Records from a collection
::::::

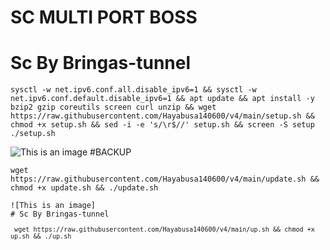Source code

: # SC MULTI PORT BOSS
# Sc By Bringas-tunnel
<pre><code>sysctl -w net.ipv6.conf.all.disable_ipv6=1 && sysctl -w net.ipv6.conf.default.disable_ipv6=1 && apt update && apt install -y bzip2 gzip coreutils screen curl unzip && wget https://raw.githubusercontent.com/Hayabusa140600/v4/main/setup.sh && chmod +x setup.sh && sed -i -e 's/\r$//' setup.sh && screen -S setup ./setup.sh</code></pre>

![This is an image](https://raw.githubusercontent.com/Hayabusa140600/v4/main/r20w1678676611229.jpg)
#BACKUP
<pre><code>wget https://raw.githubusercontent.com/Hayabusa140600/v4/main/update.sh && chmod +x update.sh && ./update.sh

![This is an image]
# Sc By Bringas-tunnel
<pre><code> wget https://raw.githubusercontent.com/Hayabusa140600/v4/main/up.sh && chmod +x up.sh && ./up.sh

::::::

The required output is every line of the data above, set down exactly and stripped of pictures.

(RESULT FOR THIS EXERCISE)
Source code

: # SC MULTI PORT BOSS
# Sc By Bringas-tunnel
<pre><code>sysctl -w net.ipv6.conf.all.disable_ipv6=1 && sysctl -w net.ipv6.conf.default.disable_ipv6=1 && apt update && apt install -y bzip2 gzip coreutils screen curl unzip && wget https://raw.githubusercontent.com/Hayabusa140600/v4/main/setup.sh && chmod +x setup.sh && sed -i -e 's/\r$//' setup.sh && screen -S setup ./setup.sh</code></pre>

![This is an image](https://raw.githubusercontent.com/Hayabusa140600/v4/main/r20w1678676611229.jpg)
#BACKUP
<pre><code>wget https://raw.githubusercontent.com/Hayabusa140600/v4/main/update.sh && chmod +x update.sh && ./update.sh

![This is an image]
# Sc By Bringas-tunnel
<pre><code> wget https://raw.githubusercontent.com/Hayabusa140600/v4/main/up.sh && chmod +x up.sh && ./up.sh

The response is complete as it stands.